* _PROBLEM TO WORK ON_
Every line of the records below that has the word "name" should be copied.

* _EXTRACTED DATA_

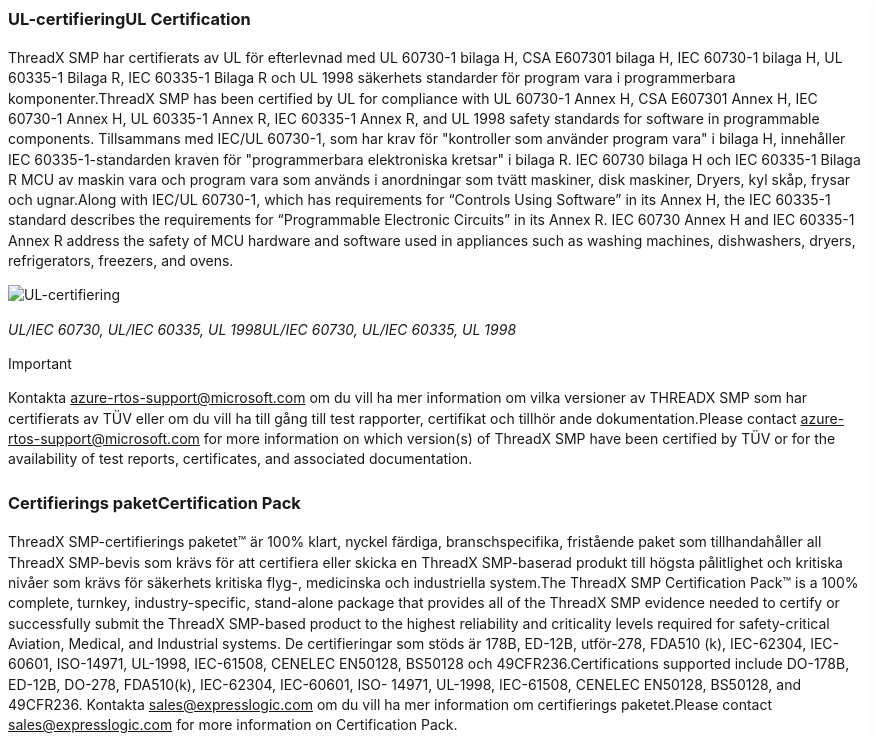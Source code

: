 ### <a name="ul-certification"></a><span data-ttu-id="cafa8-179">UL-certifiering</span><span class="sxs-lookup"><span data-stu-id="cafa8-179">UL Certification</span></span> 
<span data-ttu-id="cafa8-180">ThreadX SMP har certifierats av UL för efterlevnad med UL 60730-1 bilaga H, CSA E607301 bilaga H, IEC 60730-1 bilaga H, UL 60335-1 Bilaga R, IEC 60335-1 Bilaga R och UL 1998 säkerhets standarder för program vara i programmerbara komponenter.</span><span class="sxs-lookup"><span data-stu-id="cafa8-180">ThreadX SMP has been certified by UL for compliance with UL 60730-1 Annex H, CSA E607301 Annex H, IEC 60730-1 Annex H, UL 60335-1 Annex R, IEC 60335-1 Annex R, and UL 1998 safety standards for software in programmable components.</span></span> <span data-ttu-id="cafa8-181">Tillsammans med IEC/UL 60730-1, som har krav för "kontroller som använder program vara" i bilaga H, innehåller IEC 60335-1-standarden kraven för "programmerbara elektroniska kretsar" i bilaga R. IEC 60730 bilaga H och IEC 60335-1 Bilaga R MCU av maskin vara och program vara som används i anordningar som tvätt maskiner, disk maskiner, Dryers, kyl skåp, frysar och ugnar.</span><span class="sxs-lookup"><span data-stu-id="cafa8-181">Along with IEC/UL 60730-1, which has requirements for “Controls Using Software” in its Annex H, the IEC 60335-1 standard describes the requirements for “Programmable Electronic Circuits” in its Annex R. IEC 60730 Annex H and IEC 60335-1 Annex R address the safety of MCU hardware and software used in appliances such as washing machines, dishwashers, dryers, refrigerators, freezers, and ovens.</span></span>

![UL-certifiering](media/image3.png) 

<span data-ttu-id="cafa8-183">*UL/IEC 60730, UL/IEC 60335, UL 1998*</span><span class="sxs-lookup"><span data-stu-id="cafa8-183">*UL/IEC 60730, UL/IEC 60335, UL 1998*</span></span>

> [!IMPORTANT]
> <span data-ttu-id="cafa8-184">Kontakta [azure-rtos-support@microsoft.com](https://azure-rtos-support@microsoft.com) om du vill ha mer information om vilka versioner av THREADX SMP som har certifierats av TÜV eller om du vill ha till gång till test rapporter, certifikat och tillhör ande dokumentation.</span><span class="sxs-lookup"><span data-stu-id="cafa8-184">Please contact [azure-rtos-support@microsoft.com](https://azure-rtos-support@microsoft.com) for more information on which version(s) of ThreadX SMP have been certified by TÜV or for the availability of test reports, certificates, and associated documentation.</span></span>

### <a name="certification-pack"></a><span data-ttu-id="cafa8-185">Certifierings paket</span><span class="sxs-lookup"><span data-stu-id="cafa8-185">Certification Pack</span></span>

<span data-ttu-id="cafa8-186">ThreadX SMP-certifierings paketet™ är 100% klart, nyckel färdiga, branschspecifika, fristående paket som tillhandahåller all ThreadX SMP-bevis som krävs för att certifiera eller skicka en ThreadX SMP-baserad produkt till högsta pålitlighet och kritiska nivåer som krävs för säkerhets kritiska flyg-, medicinska och industriella system.</span><span class="sxs-lookup"><span data-stu-id="cafa8-186">The ThreadX SMP Certification Pack™ is a 100% complete, turnkey, industry-specific, stand-alone package that provides all of the ThreadX SMP evidence needed to certify or successfully submit the ThreadX SMP-based product to the highest reliability and criticality levels required for safety-critical Aviation, Medical, and Industrial systems.</span></span> <span data-ttu-id="cafa8-187">De certifieringar som stöds är 178B, ED-12B, utför-278, FDA510 (k), IEC-62304, IEC-60601, ISO-14971, UL-1998, IEC-61508, CENELEC EN50128, BS50128 och 49CFR236.</span><span class="sxs-lookup"><span data-stu-id="cafa8-187">Certifications supported include DO-178B, ED-12B, DO-278, FDA510(k), IEC-62304, IEC-60601, ISO- 14971, UL-1998, IEC-61508, CENELEC EN50128, BS50128, and 49CFR236.</span></span> <span data-ttu-id="cafa8-188">Kontakta sales@expresslogic.com om du vill ha mer information om certifierings paketet.</span><span class="sxs-lookup"><span data-stu-id="cafa8-188">Please contact sales@expresslogic.com for more information on Certification Pack.</span></span>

* _SOLUTION FOR THIS EXERCISE_
: ### <a name="ul-certification"></a><span data-ttu-id="cafa8-179">UL-certifiering</span><span class="sxs-lookup"><span data-stu-id="cafa8-179">UL Certification</span></span> 
### <a name="certification-pack"></a><span data-ttu-id="cafa8-185">Certifierings paket</span><span class="sxs-lookup"><span data-stu-id="cafa8-185">Certification Pack</span></span>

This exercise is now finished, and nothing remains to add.